__About this exercise__. Check each line of the data below for the string "Arduino". Then give the number of lines that have it, without anything else.

__Given information__.
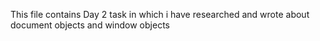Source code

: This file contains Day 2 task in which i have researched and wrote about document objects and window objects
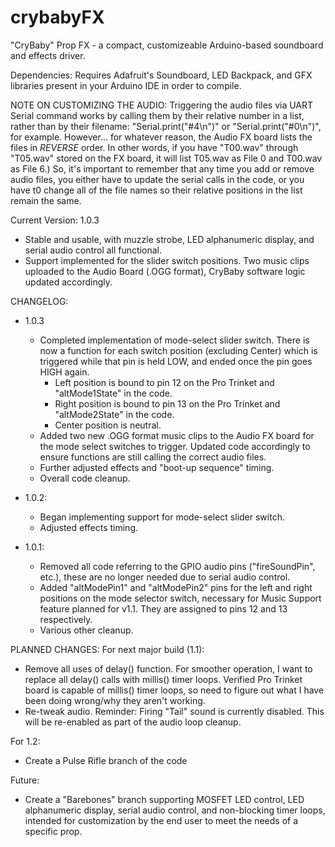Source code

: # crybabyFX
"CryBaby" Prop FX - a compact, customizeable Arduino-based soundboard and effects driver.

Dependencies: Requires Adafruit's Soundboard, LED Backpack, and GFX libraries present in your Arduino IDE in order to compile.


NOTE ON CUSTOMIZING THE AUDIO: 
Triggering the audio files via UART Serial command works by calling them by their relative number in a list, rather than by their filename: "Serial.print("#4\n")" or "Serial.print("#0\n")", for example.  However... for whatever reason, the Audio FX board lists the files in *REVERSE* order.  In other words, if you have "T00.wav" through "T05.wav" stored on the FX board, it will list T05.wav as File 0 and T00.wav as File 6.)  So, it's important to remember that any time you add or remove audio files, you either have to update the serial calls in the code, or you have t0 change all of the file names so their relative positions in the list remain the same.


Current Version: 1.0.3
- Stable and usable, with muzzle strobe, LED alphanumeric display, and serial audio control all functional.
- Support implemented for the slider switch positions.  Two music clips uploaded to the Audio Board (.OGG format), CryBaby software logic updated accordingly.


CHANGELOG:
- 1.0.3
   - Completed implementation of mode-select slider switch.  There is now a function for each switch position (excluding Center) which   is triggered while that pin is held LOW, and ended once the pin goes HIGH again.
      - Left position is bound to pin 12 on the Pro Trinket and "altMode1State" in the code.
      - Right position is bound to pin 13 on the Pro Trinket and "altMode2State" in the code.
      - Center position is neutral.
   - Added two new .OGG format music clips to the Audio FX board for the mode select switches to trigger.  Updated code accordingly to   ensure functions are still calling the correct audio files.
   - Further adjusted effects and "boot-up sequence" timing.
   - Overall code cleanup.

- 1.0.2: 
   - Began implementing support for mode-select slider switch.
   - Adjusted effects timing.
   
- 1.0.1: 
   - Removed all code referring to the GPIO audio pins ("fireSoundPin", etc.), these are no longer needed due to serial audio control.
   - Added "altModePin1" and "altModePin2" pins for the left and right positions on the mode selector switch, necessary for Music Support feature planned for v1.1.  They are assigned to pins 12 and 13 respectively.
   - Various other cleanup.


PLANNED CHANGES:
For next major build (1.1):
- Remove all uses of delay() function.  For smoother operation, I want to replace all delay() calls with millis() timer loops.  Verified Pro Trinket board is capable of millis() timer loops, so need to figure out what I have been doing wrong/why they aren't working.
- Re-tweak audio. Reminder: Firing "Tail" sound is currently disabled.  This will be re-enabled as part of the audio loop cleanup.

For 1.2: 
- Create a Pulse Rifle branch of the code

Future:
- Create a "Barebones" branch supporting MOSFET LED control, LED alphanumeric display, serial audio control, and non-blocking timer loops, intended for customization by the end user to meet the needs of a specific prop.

__Solution to this exercise__. 2